* [What you are asked to do] Copy out, from the data below, each line in which the word "labelmean" occurs.
•••••
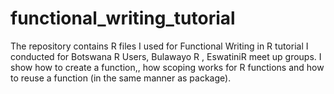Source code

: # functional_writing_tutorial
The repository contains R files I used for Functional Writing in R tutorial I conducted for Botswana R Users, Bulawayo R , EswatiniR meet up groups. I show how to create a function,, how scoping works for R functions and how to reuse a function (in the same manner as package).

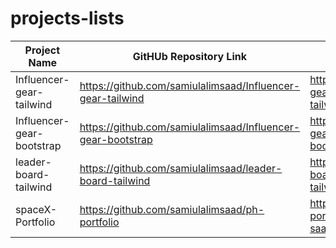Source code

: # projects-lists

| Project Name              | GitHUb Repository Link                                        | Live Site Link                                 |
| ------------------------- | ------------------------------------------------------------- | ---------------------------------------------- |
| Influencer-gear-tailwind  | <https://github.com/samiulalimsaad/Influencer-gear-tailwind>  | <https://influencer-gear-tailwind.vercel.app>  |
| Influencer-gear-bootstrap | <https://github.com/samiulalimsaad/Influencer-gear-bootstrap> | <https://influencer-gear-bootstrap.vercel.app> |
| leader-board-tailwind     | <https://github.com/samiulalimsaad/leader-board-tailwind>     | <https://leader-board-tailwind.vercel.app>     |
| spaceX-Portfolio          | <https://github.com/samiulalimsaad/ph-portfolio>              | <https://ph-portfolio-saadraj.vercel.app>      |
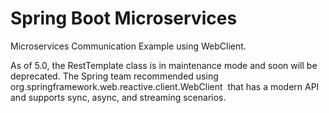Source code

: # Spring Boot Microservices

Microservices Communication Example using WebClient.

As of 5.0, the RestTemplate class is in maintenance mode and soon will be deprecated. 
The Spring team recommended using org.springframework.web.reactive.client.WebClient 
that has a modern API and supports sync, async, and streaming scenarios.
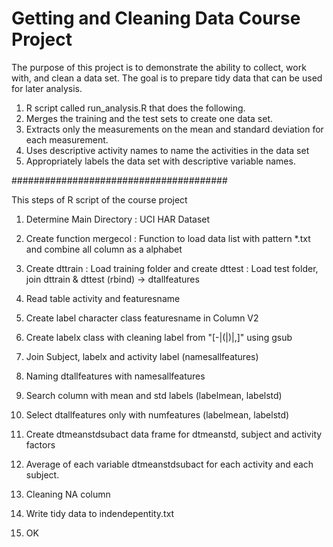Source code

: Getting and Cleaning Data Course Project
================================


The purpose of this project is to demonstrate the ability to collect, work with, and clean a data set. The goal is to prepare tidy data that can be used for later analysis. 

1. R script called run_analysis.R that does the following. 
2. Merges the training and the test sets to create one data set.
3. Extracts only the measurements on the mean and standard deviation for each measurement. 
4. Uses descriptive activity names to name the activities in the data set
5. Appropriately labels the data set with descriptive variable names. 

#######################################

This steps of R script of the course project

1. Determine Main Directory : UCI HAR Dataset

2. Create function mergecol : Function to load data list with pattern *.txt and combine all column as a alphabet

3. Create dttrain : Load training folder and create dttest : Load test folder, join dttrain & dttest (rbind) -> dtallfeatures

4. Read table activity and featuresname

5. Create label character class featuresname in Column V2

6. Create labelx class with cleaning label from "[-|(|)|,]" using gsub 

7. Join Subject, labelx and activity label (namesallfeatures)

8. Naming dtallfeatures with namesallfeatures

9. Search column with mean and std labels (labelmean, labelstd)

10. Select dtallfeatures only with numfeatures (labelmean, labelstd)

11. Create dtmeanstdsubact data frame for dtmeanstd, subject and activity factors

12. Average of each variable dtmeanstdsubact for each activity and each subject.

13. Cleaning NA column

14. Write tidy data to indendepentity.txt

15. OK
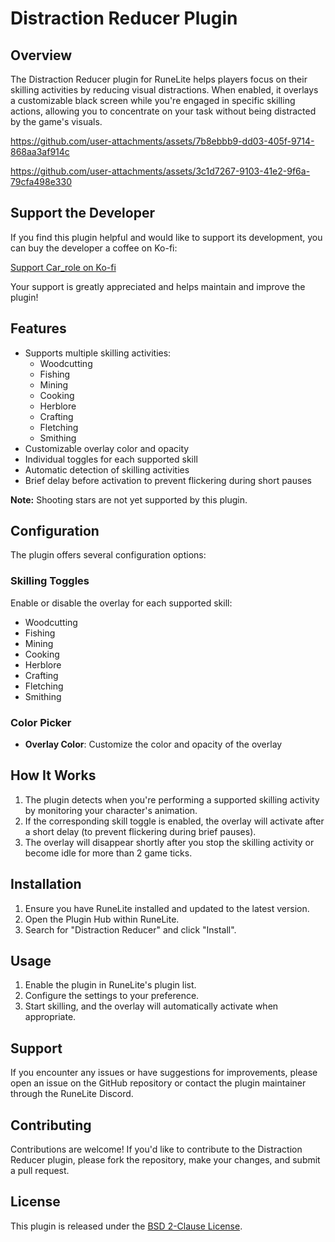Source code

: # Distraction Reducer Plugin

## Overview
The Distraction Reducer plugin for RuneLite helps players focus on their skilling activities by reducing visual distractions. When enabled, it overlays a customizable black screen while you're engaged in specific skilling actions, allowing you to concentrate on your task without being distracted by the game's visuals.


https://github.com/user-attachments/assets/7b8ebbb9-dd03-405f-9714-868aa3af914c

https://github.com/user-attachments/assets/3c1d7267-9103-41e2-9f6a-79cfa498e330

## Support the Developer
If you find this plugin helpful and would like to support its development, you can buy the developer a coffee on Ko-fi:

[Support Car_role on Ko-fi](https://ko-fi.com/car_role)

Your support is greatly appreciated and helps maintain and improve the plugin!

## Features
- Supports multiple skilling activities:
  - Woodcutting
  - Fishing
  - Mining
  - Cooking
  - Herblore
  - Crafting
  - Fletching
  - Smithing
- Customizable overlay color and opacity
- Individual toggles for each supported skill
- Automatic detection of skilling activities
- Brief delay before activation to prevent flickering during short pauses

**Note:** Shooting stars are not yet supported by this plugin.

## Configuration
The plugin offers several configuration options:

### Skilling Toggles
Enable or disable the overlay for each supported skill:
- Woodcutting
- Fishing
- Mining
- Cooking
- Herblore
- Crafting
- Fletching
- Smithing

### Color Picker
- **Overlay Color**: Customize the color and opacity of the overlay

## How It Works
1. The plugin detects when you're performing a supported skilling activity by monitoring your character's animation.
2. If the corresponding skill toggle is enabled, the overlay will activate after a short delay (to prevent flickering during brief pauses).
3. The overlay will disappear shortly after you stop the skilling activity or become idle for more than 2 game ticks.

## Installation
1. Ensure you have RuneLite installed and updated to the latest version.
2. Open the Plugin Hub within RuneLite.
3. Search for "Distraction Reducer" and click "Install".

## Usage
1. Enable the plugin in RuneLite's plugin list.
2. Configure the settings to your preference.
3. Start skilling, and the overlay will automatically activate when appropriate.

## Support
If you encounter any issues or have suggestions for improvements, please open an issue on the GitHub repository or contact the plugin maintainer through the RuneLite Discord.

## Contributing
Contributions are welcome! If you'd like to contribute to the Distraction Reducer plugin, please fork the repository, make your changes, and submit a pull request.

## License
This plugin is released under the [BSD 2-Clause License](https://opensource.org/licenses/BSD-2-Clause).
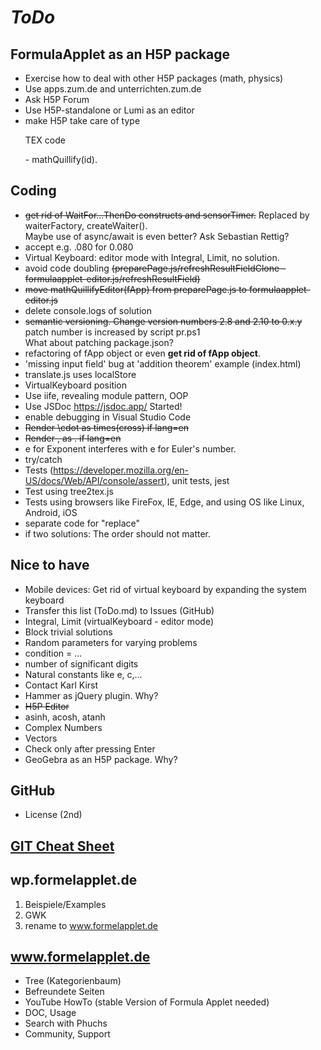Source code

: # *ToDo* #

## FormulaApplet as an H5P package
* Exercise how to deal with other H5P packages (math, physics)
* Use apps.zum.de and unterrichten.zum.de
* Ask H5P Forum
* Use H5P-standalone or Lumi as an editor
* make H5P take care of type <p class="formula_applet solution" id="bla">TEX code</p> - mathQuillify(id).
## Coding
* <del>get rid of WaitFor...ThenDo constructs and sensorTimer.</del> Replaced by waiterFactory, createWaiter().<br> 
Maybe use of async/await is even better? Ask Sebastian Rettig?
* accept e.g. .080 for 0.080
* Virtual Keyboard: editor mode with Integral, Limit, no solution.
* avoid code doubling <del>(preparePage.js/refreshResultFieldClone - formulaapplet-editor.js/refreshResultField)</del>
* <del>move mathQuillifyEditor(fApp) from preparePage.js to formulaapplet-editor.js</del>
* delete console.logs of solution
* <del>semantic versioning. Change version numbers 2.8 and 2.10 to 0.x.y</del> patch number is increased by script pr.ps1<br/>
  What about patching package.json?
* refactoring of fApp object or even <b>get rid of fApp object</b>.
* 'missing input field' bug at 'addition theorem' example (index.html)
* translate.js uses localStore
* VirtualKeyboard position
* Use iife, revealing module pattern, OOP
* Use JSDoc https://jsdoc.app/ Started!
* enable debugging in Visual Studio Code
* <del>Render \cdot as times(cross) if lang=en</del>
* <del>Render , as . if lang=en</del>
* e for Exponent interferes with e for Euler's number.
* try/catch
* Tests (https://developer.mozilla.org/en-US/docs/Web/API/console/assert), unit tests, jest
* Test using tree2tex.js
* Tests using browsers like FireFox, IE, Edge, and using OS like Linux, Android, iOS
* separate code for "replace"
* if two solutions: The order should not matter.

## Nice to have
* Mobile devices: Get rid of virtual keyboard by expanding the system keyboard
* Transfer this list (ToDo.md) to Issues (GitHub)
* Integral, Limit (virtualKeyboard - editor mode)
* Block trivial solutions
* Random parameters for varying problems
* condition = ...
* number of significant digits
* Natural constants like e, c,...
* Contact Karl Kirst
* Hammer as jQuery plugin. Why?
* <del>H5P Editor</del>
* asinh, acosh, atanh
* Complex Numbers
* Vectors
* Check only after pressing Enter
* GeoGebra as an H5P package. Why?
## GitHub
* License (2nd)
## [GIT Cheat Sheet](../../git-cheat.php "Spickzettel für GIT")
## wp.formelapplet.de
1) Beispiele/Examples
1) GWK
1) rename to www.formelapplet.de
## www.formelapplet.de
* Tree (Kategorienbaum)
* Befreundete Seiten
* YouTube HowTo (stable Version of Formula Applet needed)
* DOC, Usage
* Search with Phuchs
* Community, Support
•••••
* [Your response]
9. Search column with mean and std labels (labelmean, labelstd)
10. Select dtallfeatures only with numfeatures (labelmean, labelstd)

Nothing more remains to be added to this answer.